* **TASK DETAILS**
Take the entries that follow and write each one out exactly.

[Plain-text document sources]
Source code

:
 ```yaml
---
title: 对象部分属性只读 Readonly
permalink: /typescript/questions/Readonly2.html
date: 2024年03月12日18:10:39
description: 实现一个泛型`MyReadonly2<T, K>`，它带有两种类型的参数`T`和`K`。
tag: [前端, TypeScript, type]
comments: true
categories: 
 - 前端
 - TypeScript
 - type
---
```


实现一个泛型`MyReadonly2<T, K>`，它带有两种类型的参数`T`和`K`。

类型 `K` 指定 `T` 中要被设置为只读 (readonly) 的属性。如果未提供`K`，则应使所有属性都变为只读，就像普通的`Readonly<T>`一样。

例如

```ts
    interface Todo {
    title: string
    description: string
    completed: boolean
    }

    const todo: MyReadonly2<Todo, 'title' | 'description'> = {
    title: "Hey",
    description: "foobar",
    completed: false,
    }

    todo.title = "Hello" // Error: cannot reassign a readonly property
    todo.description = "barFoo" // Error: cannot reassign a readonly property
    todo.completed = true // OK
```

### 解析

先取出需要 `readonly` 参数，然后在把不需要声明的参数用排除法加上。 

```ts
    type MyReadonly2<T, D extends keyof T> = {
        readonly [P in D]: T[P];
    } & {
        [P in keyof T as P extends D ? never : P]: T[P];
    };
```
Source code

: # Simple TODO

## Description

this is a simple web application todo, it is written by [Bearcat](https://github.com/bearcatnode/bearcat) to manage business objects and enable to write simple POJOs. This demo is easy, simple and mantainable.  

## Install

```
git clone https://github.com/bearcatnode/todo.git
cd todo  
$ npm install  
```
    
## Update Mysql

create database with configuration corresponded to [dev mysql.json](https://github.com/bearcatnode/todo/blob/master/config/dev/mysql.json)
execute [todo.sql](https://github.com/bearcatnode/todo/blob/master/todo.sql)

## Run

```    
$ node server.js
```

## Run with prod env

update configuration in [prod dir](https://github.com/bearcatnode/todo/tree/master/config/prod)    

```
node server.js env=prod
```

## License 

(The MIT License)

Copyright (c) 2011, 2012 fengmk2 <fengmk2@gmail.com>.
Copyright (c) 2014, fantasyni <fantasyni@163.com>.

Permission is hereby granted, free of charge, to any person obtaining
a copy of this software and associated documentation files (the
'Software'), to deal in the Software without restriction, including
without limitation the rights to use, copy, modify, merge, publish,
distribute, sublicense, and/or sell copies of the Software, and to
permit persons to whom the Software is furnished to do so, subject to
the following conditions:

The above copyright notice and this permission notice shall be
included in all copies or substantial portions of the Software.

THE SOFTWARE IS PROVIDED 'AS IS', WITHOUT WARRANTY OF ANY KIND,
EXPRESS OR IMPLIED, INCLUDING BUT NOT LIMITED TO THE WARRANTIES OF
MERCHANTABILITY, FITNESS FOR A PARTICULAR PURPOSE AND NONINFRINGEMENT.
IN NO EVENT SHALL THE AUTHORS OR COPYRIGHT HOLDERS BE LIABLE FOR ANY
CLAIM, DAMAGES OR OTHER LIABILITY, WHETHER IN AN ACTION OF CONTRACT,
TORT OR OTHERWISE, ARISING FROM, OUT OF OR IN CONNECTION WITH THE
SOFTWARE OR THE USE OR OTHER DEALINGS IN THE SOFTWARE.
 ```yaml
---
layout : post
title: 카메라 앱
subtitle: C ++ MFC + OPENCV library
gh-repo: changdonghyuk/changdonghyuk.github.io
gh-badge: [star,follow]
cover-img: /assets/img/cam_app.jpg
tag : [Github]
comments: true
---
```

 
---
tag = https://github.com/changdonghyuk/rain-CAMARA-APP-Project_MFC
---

* **ANSWER BOX**
Source code

:
 ```yaml
---
title: 对象部分属性只读 Readonly
permalink: /typescript/questions/Readonly2.html
date: 2024年03月12日18:10:39
description: 实现一个泛型`MyReadonly2<T, K>`，它带有两种类型的参数`T`和`K`。
tag: [前端, TypeScript, type]
comments: true
categories: 
 - 前端
 - TypeScript
 - type
---
```


实现一个泛型`MyReadonly2<T, K>`，它带有两种类型的参数`T`和`K`。

类型 `K` 指定 `T` 中要被设置为只读 (readonly) 的属性。如果未提供`K`，则应使所有属性都变为只读，就像普通的`Readonly<T>`一样。

例如

```ts
    interface Todo {
    title: string
    description: string
    completed: boolean
    }

    const todo: MyReadonly2<Todo, 'title' | 'description'> = {
    title: "Hey",
    description: "foobar",
    completed: false,
    }

    todo.title = "Hello" // Error: cannot reassign a readonly property
    todo.description = "barFoo" // Error: cannot reassign a readonly property
    todo.completed = true // OK
```

### 解析

先取出需要 `readonly` 参数，然后在把不需要声明的参数用排除法加上。 

```ts
    type MyReadonly2<T, D extends keyof T> = {
        readonly [P in D]: T[P];
    } & {
        [P in keyof T as P extends D ? never : P]: T[P];
    };
```
Source code

: # Simple TODO

## Description

this is a simple web application todo, it is written by [Bearcat](https://github.com/bearcatnode/bearcat) to manage business objects and enable to write simple POJOs. This demo is easy, simple and mantainable.  

## Install

```
git clone https://github.com/bearcatnode/todo.git
cd todo  
$ npm install  
```
    
## Update Mysql

create database with configuration corresponded to [dev mysql.json](https://github.com/bearcatnode/todo/blob/master/config/dev/mysql.json)
execute [todo.sql](https://github.com/bearcatnode/todo/blob/master/todo.sql)

## Run

```    
$ node server.js
```

## Run with prod env

update configuration in [prod dir](https://github.com/bearcatnode/todo/tree/master/config/prod)    

```
node server.js env=prod
```

## License 

(The MIT License)

Copyright (c) 2011, 2012 fengmk2 <fengmk2@gmail.com>.
Copyright (c) 2014, fantasyni <fantasyni@163.com>.

Permission is hereby granted, free of charge, to any person obtaining
a copy of this software and associated documentation files (the
'Software'), to deal in the Software without restriction, including
without limitation the rights to use, copy, modify, merge, publish,
distribute, sublicense, and/or sell copies of the Software, and to
permit persons to whom the Software is furnished to do so, subject to
the following conditions:

The above copyright notice and this permission notice shall be
included in all copies or substantial portions of the Software.

THE SOFTWARE IS PROVIDED 'AS IS', WITHOUT WARRANTY OF ANY KIND,
EXPRESS OR IMPLIED, INCLUDING BUT NOT LIMITED TO THE WARRANTIES OF
MERCHANTABILITY, FITNESS FOR A PARTICULAR PURPOSE AND NONINFRINGEMENT.
IN NO EVENT SHALL THE AUTHORS OR COPYRIGHT HOLDERS BE LIABLE FOR ANY
CLAIM, DAMAGES OR OTHER LIABILITY, WHETHER IN AN ACTION OF CONTRACT,
TORT OR OTHERWISE, ARISING FROM, OUT OF OR IN CONNECTION WITH THE
SOFTWARE OR THE USE OR OTHER DEALINGS IN THE SOFTWARE.
 ```yaml
---
layout : post
title: 카메라 앱
subtitle: C ++ MFC + OPENCV library
gh-repo: changdonghyuk/changdonghyuk.github.io
gh-badge: [star,follow]
cover-img: /assets/img/cam_app.jpg
tag : [Github]
comments: true
---
```

 
---
tag = https://github.com/changdonghyuk/rain-CAMARA-APP-Project_MFC
---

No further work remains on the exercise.